# XM Expects 3.1 Million Subs at Year-End



## Chris Blount (Jun 22, 2001)

Due to a 418,449 net customer gain in the second quarter and continued strong subscriber growth, XM Satellite Radio increased its year-end subscriber guidance from 2.8 million subscribers to 3.1 million subscribers Thursday.

"We are thrilled by our subscriber growth in both the new car and retail markets during the first half of this year," said Hugh Panero, XM CEO and president. "With our programming, marketing and new product initiatives, we feel confident increasing our year-end 2004 subscriber guidance."

The increased guidance came along with second quarter results.

XM reported Thursday that revenue for the three-month period was $53 million, nearly tripling the $18.3 million reported in second quarter 2003. Revenue for the second quarter also represented a 23 percent increase when compared to revenue of $43 million reported in the first quarter. XM's net loss for the period was $166.1 million, compared to $161.9 million for second quarter 2003.

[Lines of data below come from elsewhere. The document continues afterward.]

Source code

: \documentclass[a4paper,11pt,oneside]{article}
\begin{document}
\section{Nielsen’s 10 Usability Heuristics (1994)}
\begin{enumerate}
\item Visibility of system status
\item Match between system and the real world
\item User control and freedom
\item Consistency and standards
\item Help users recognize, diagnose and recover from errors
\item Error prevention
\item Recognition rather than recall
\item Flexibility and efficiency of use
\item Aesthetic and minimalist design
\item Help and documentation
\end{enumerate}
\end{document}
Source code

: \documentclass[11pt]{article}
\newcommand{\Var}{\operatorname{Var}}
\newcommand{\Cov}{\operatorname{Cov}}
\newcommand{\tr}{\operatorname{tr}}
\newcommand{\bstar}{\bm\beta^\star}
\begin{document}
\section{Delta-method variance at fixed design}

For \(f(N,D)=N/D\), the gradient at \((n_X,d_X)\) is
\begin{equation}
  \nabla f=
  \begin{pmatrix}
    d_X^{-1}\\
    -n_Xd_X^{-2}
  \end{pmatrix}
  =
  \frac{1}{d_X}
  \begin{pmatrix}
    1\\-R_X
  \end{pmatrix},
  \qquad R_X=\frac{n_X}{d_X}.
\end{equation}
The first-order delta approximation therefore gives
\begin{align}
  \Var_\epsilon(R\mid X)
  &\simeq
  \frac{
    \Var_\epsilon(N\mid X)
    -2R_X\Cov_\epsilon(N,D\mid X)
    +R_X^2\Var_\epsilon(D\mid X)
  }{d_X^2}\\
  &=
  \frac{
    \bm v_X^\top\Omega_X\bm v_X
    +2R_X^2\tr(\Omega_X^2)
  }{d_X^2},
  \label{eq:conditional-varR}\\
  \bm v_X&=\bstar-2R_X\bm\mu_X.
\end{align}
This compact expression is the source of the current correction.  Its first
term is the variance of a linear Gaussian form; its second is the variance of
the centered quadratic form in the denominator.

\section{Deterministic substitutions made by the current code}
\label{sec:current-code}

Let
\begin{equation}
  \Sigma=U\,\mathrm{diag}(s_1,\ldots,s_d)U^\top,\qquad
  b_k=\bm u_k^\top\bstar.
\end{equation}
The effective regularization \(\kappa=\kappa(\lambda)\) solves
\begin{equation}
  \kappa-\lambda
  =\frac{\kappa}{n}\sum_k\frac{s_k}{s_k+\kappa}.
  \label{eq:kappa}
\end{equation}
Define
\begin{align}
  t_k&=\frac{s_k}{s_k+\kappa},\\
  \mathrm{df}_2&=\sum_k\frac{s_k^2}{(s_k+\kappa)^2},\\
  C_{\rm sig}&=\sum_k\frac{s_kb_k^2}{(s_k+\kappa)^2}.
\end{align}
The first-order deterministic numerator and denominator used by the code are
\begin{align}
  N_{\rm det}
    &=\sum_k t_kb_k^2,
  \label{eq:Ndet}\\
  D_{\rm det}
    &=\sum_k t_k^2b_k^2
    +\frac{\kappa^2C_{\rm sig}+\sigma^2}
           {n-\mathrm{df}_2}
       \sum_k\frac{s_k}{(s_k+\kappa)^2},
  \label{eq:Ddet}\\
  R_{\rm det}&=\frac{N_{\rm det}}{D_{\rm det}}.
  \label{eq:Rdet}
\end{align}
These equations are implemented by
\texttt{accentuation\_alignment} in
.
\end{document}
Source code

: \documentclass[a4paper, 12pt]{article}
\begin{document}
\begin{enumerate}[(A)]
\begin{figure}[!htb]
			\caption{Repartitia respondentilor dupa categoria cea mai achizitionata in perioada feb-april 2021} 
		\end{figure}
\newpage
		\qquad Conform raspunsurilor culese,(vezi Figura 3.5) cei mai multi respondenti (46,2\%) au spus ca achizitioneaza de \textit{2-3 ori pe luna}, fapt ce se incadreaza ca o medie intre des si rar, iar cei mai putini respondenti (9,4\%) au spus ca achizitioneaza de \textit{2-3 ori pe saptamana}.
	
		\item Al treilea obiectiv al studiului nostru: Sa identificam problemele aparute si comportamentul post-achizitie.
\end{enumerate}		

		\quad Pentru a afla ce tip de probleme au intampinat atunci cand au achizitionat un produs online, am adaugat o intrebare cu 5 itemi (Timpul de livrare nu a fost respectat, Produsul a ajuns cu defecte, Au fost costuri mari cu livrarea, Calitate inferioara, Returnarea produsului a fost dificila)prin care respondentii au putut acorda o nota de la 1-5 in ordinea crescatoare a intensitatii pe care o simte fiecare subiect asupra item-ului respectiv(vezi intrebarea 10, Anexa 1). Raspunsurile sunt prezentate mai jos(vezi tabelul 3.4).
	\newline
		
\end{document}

http://www.skyreport.com (Used with permission)


----------



## Lee L (Aug 15, 2002)

Seems like 10 minutes since they passed 1 million. I think they just added as many subs in 2Q as they did their first 2 years.


----------



## Steve Mehs (Mar 21, 2002)

XM hit the 1 Million subscriber mark on October 27th 2003 and hit 2 Million on June 14th 2003. A million subs in eight month is pretty good. If XM plays the additions of Opie & Anthony and Bob Edwards right from a marketing perspective, XM could see tremendous growth in the coming months.


----------



## XM DUDE (Jul 9, 2004)

I could totally see this happening, I see a day where XM hits 100,000,000 :icon_hroc


----------



## Steve Mehs (Mar 21, 2002)

Looking at this overa months later, no doubt XM will surpass 3.1M by the end of the year. Currently they have 2.8 million subscribers, with three and a half months left to go it should be a cake walk.


----------